> [Task statement]:
Reproduce exactly, and only, the lines below from the one containing "#### Inconsistent Results" through the one containing "### Performance Issues".

> [Provided records]:
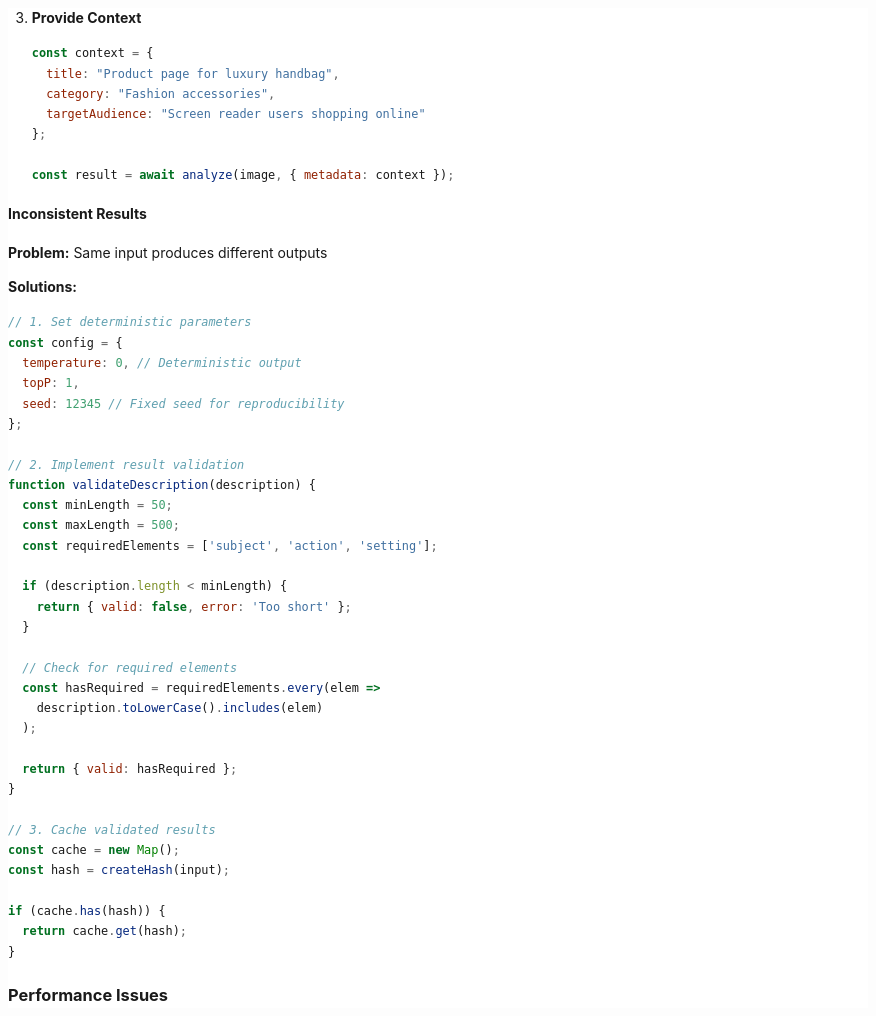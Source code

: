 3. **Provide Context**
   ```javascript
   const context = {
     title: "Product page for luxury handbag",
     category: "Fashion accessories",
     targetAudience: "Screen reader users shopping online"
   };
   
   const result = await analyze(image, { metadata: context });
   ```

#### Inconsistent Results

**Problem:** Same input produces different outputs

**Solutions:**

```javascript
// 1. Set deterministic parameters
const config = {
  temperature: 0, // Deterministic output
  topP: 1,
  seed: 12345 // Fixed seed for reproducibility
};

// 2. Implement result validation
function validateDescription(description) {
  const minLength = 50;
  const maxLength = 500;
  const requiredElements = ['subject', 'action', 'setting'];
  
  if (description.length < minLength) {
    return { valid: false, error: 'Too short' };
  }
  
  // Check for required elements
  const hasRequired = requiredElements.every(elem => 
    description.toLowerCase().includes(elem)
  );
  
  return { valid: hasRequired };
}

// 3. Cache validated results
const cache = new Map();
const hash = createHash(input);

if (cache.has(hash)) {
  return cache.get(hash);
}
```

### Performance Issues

* * *

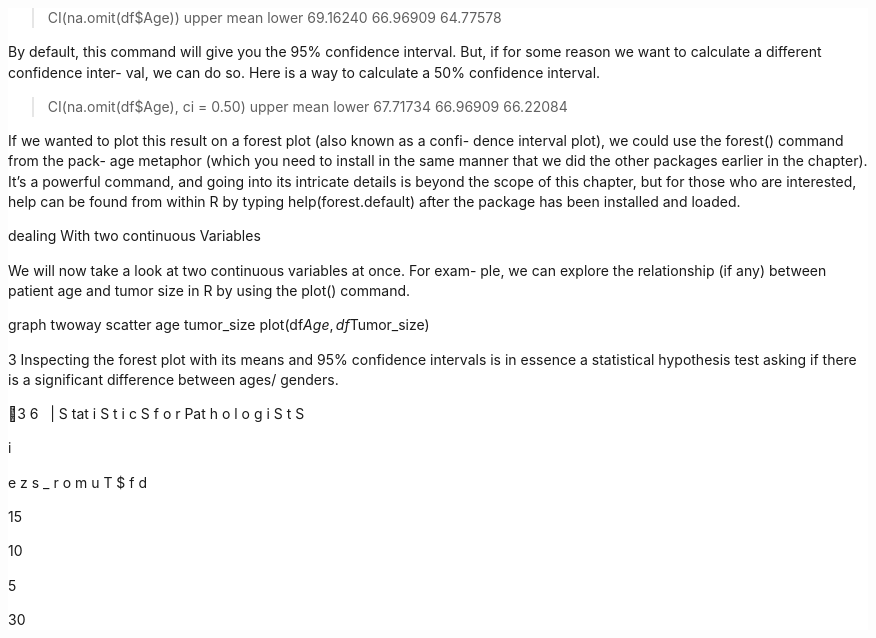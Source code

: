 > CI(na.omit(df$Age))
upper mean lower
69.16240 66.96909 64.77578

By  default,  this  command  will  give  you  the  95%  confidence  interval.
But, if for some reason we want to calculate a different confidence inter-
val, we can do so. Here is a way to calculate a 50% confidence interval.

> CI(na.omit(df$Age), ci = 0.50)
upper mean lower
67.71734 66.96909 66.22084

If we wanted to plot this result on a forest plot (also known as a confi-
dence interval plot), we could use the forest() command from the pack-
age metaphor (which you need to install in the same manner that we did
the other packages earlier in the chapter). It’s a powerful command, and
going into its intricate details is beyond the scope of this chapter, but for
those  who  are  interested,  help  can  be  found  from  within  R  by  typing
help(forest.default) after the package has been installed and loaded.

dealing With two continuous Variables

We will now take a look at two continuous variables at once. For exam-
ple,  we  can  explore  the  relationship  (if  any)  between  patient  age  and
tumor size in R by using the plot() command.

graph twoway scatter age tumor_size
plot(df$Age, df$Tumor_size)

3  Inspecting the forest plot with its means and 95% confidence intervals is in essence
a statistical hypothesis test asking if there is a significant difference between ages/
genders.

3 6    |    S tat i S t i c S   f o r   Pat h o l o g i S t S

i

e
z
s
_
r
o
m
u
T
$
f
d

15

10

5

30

> [Answer to this exercise]:
#### Inconsistent Results

**Problem:** Same input produces different outputs

**Solutions:**

```javascript
// 1. Set deterministic parameters
const config = {
  temperature: 0, // Deterministic output
  topP: 1,
  seed: 12345 // Fixed seed for reproducibility
};

// 2. Implement result validation
function validateDescription(description) {
  const minLength = 50;
  const maxLength = 500;
  const requiredElements = ['subject', 'action', 'setting'];
  
  if (description.length < minLength) {
    return { valid: false, error: 'Too short' };
  }
  
  // Check for required elements
  const hasRequired = requiredElements.every(elem => 
    description.toLowerCase().includes(elem)
  );
  
  return { valid: hasRequired };
}

// 3. Cache validated results
const cache = new Map();
const hash = createHash(input);

if (cache.has(hash)) {
  return cache.get(hash);
}
```

### Performance Issues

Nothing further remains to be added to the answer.